Comme chaque année, le collectif d’artistes No-Made donne rendez-vous dans le jardin de la villa privée du Roc Fleuri à Cap d’Ail. Les propriétaires de celles-ci se doivent, en contre-partie d’une participation publique à la rénovation de leur splendide maison de bord de mer, accueillir un mois par an un événement artistique. No-made a donc pris encore une fois ses quartiers et propose une trentaine d’œuvres autour du thème « On déménage ». Un thème parfait pour ce collectif qui peut aussi se lire « nomade » sans lieu à lui mais qui investit régulièrement cette villa, arboretum du Roure ou des lieux voués à la destruction (la voie déferrée à Cap d’ail, un appartement à Monaco, le gymnase à Cannes).

En 2010, leur exposition « Si le Printemps revenait », particulièrement réussie à la faculté de Saint Jean d’Angely –il y avait eu une première édition dans le jardin de la faculté de Valrose, permettait aux artistes de se plonger dans l’urbanité et dans l’architecture du lieu. Ce fut aussi formidable.
Denis Gibelin, artiste et moteur du collectif se bat chaque année pour fédérer cette trentaine d’artistes aux univers éclectiques mais avec tous, la même modestie devant l’art et la pratique artistique. No-made cherche, trouve, propose mais n’impose jamais. En se baladant dans le jardin du Roc Fleuri, on découvre ainsi au détour d’un chemin, accroché sur un arbre des œuvres en suspens, enfouies, posées sur le sol, dissimulées ou accrochées à une branche, autour d’un tronc. L’espace joue donc un rôle vitale et c’est en ça où l’œuvre se doit d’être tolérante. Elle affirme par cette connexion au monde sa nécessité de vivre au travers de celui-ci et du spectateur. Il faut donc être ouvert et généreux. No-made tente « au fil des années de favoriser la rencontre de sensibilités et de talents artistiques. [C’est] une aventure artistique mais, surtout et avant tout, une aventure humaine » est-il expliqué dans le catalogue de l’exposition « Si le Printemps revenait ».

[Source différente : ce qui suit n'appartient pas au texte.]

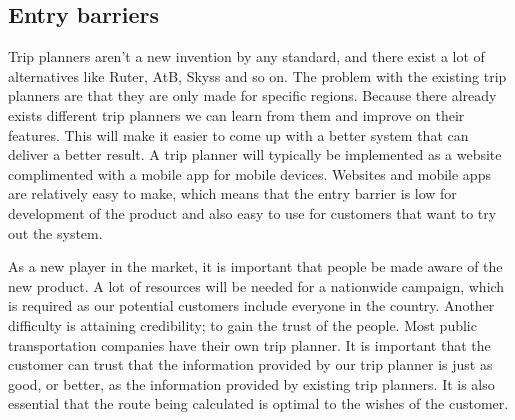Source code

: \subsection{Entry barriers}
Trip planners aren't a new invention by any standard, and there exist a lot of alternatives like Ruter, AtB, Skyss and so on. The problem with the existing trip planners are that they are only made for specific regions.
Because there already exists different trip planners we can learn from them and improve on their features. This will make it easier to come up with a better system that can deliver a better result.
A trip planner will typically be implemented as a website complimented with a mobile app for mobile devices.
Websites and mobile apps are relatively easy to make, which means that the entry barrier is low for development of the product and also easy to use for customers that want to try out the system.

As a new player in the market, it is important that people be made aware of the new product. A lot of resources will be needed for a nationwide campaign, which is required as our potential customers include everyone in the country.
Another difficulty is attaining credibility; to gain the trust of the people.
Most public transportation companies have their own trip planner. It is important that the customer can trust that the information provided by our trip planner is just as good, or better, as the information provided by existing trip planners.
It is also essential that the route being calculated is optimal to the wishes of the customer.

C’est donc un champ libre d’inspirations et d’expérimentions, les courants artistiques contemporains se percutent du dadaïsme à l’arte povera en passant par du Land art ou une référence à Duchamp.
2013 et son « On déménage » propose ainsi une palette assez réjouissante et très éclectique dans les styles comme dans l’intérêt aussi parfois, soyons francs. Oui soyons francs certaines œuvres sont plus faibles dans leur proposition artistiques et leurs discours mais dans un collectif regroupant autant d’artistes, rien de plus normal. L’ensemble reste très enthousiasmant.
Et comme à chaque fois, Paul Stappleton a une idée géniale. En 2011 autour du thème « Passe-ports méditerranéens », ses amphores alignées dans l’allée centrale symbolisaient ses hommes et ses femmes qui ont traversé cette mer située quelques mètres en contre-bas. En 2013, ce sont des seaux remplis d’eau de mer qui sont alignés à la même place pour une œuvre intitulée 180kg d’eau de mer. Puis au fond du jardin, c’est 1 tonne d’eau de mer qu’il déménage. Veut-il symboliser par ces deux œuvres l’emprise de l’homme sur la nature ? Dans une même veine, Anne-Sophie Viallon a tendu entre trois arbres deux grandes sangles semblant sanctuariser l’espace… à protéger ?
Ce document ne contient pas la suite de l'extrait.